• _What is expected_
Repeat each line of the material below exactly as it appears, minus any pictures.

==================================================

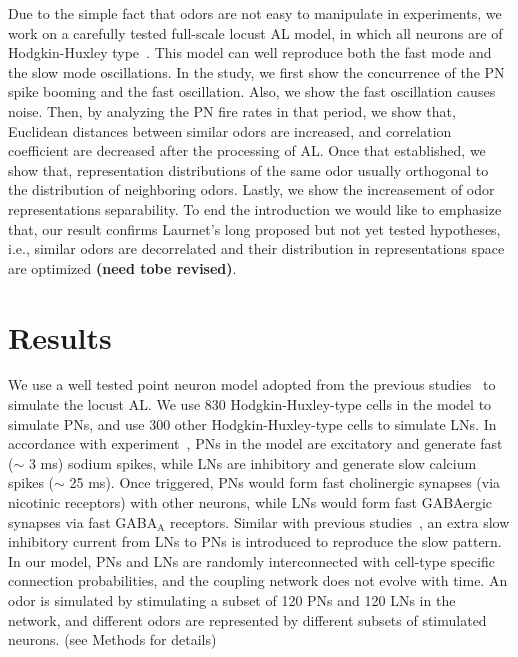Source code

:\documentclass[12pt, a4paper]{article}
\begin{document}
Due to the simple fact that odors are not easy to manipulate in experiments, we work on a carefully tested full-scale locust AL model, in which all neurons are of Hodgkin-Huxley type~\citep{Patel2009, Patel2013}. This model can well reproduce both the fast mode and the slow mode oscillations. In the study, we first show the concurrence of the PN spike booming and the fast oscillation. Also, we show the fast oscillation causes noise. Then, by analyzing the PN fire rates in that period, we show that, Euclidean distances between similar odors are increased, and correlation coefficient are decreased after the processing of AL. Once that established, we show that, representation distributions of the same odor usually orthogonal to the distribution of neighboring odors. Lastly, we show the increasement of odor representations separability. To end the introduction we would like to emphasize that, our result confirms Laurnet's long proposed but not yet tested hypotheses, i.e., similar odors are decorrelated and their distribution in representations space are optimized {\bf (need tobe revised)}.


\section{Results}


We use a well tested point neuron model adopted from the previous studies~\citep{} to simulate the locust AL. We use 830 Hodgkin-Huxley-type cells in the model to simulate PNs, and use 300 other Hodgkin-Huxley-type cells to simulate LNs. In accordance with experiment~\citep{}, PNs in the model are excitatory and generate fast ($\sim$ 3 ms) sodium spikes, while LNs are inhibitory and generate slow calcium spikes ($\sim$ 25 ms). Once triggered, PNs would form fast cholinergic synapses (via nicotinic receptors) with other neurons, while LNs would form fast GABAergic synapses via fast GABA$_\mbox{A}$ receptors. Similar with previous studies~\citep{}, an extra slow inhibitory current from LNs to PNs is introduced to reproduce the slow pattern.
In our model, PNs and LNs are randomly interconnected with cell-type specific connection probabilities, %
and the coupling network does not evolve with time.
An odor is simulated by stimulating a subset of 120 PNs and 120 LNs in the network, and different odors are represented by different subsets of stimulated neurons. (see Methods for details)
\end{document}
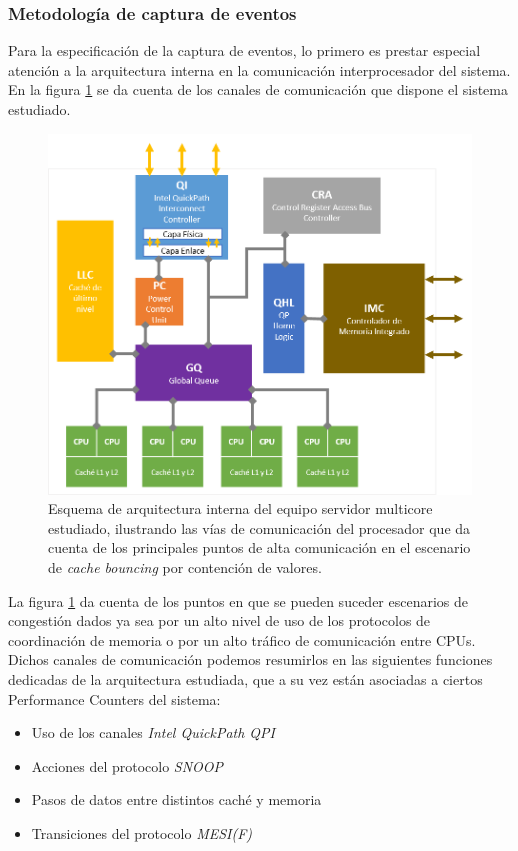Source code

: \subsubsection{Metodología de captura de eventos}
Para la especificación de la captura de eventos, lo primero es prestar especial atención a la arquitectura interna en la comunicación interprocesador del sistema. En la figura \ref{fig:hwcomm} se da cuenta de los canales de comunicación que dispone el sistema estudiado.

\begin{figure}[!h]
	\centering
	\includegraphics[scale=.8]{imagenes/QuickPathChannels.png}
	\caption{Esquema de arquitectura interna del equipo servidor multicore estudiado, ilustrando las vías de comunicación del procesador que da cuenta de los principales puntos de alta comunicación en el escenario de \textit{cache bouncing} por contención de valores.}
	\label{fig:hwcomm}
\end{figure}

La figura \ref{fig:hwcomm} da cuenta de los puntos en que se pueden suceder escenarios de congestión dados ya sea por un alto nivel de uso de los protocolos de coordinación de memoria o por un alto tráfico de comunicación entre CPUs. Dichos canales de comunicación podemos resumirlos en las siguientes funciones dedicadas de la arquitectura estudiada, que a su vez están asociadas a ciertos Performance Counters del sistema:

\begin{itemize}
\item Uso de los canales \emph{Intel QuickPath QPI}
\item Acciones del protocolo \emph{SNOOP}
\item Pasos de datos entre distintos caché y memoria
\item Transiciones del protocolo \emph{MESI(F)}
\end{itemize}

==================================================

• _Result_
Source code

:\documentclass[12pt, a4paper]{article}
\begin{document}
Due to the simple fact that odors are not easy to manipulate in experiments, we work on a carefully tested full-scale locust AL model, in which all neurons are of Hodgkin-Huxley type~\citep{Patel2009, Patel2013}. This model can well reproduce both the fast mode and the slow mode oscillations. In the study, we first show the concurrence of the PN spike booming and the fast oscillation. Also, we show the fast oscillation causes noise. Then, by analyzing the PN fire rates in that period, we show that, Euclidean distances between similar odors are increased, and correlation coefficient are decreased after the processing of AL. Once that established, we show that, representation distributions of the same odor usually orthogonal to the distribution of neighboring odors. Lastly, we show the increasement of odor representations separability. To end the introduction we would like to emphasize that, our result confirms Laurnet's long proposed but not yet tested hypotheses, i.e., similar odors are decorrelated and their distribution in representations space are optimized {\bf (need tobe revised)}.


\section{Results}


We use a well tested point neuron model adopted from the previous studies~\citep{} to simulate the locust AL. We use 830 Hodgkin-Huxley-type cells in the model to simulate PNs, and use 300 other Hodgkin-Huxley-type cells to simulate LNs. In accordance with experiment~\citep{}, PNs in the model are excitatory and generate fast ($\sim$ 3 ms) sodium spikes, while LNs are inhibitory and generate slow calcium spikes ($\sim$ 25 ms). Once triggered, PNs would form fast cholinergic synapses (via nicotinic receptors) with other neurons, while LNs would form fast GABAergic synapses via fast GABA$_\mbox{A}$ receptors. Similar with previous studies~\citep{}, an extra slow inhibitory current from LNs to PNs is introduced to reproduce the slow pattern.
In our model, PNs and LNs are randomly interconnected with cell-type specific connection probabilities, %
and the coupling network does not evolve with time.
An odor is simulated by stimulating a subset of 120 PNs and 120 LNs in the network, and different odors are represented by different subsets of stimulated neurons. (see Methods for details)
\end{document}
Source code

: \subsubsection{Metodología de captura de eventos}
Para la especificación de la captura de eventos, lo primero es prestar especial atención a la arquitectura interna en la comunicación interprocesador del sistema. En la figura \ref{fig:hwcomm} se da cuenta de los canales de comunicación que dispone el sistema estudiado.

\begin{figure}[!h]
	\centering
	\includegraphics[scale=.8]{imagenes/QuickPathChannels.png}
	\caption{Esquema de arquitectura interna del equipo servidor multicore estudiado, ilustrando las vías de comunicación del procesador que da cuenta de los principales puntos de alta comunicación en el escenario de \textit{cache bouncing} por contención de valores.}
	\label{fig:hwcomm}
\end{figure}

La figura \ref{fig:hwcomm} da cuenta de los puntos en que se pueden suceder escenarios de congestión dados ya sea por un alto nivel de uso de los protocolos de coordinación de memoria o por un alto tráfico de comunicación entre CPUs. Dichos canales de comunicación podemos resumirlos en las siguientes funciones dedicadas de la arquitectura estudiada, que a su vez están asociadas a ciertos Performance Counters del sistema:

\begin{itemize}
\item Uso de los canales \emph{Intel QuickPath QPI}
\item Acciones del protocolo \emph{SNOOP}
\item Pasos de datos entre distintos caché y memoria
\item Transiciones del protocolo \emph{MESI(F)}
\end{itemize}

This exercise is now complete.